Dataset entries:
══════

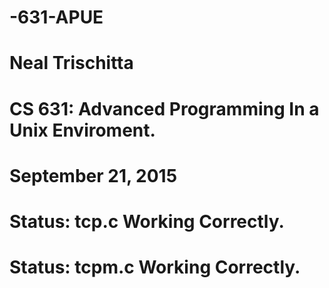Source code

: # -631-APUE
# Neal Trischitta 
# CS 631: Advanced Programming In a Unix Enviroment. 

# September 21, 2015

# Status: tcp.c Working Correctly.
# Status: tcpm.c Working Correctly.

══════

## Exercise
Only lines that contain "Status" are needed, so copy each of them from the data.

## Response area
# Status: tcp.c Working Correctly.
# Status: tcpm.c Working Correctly.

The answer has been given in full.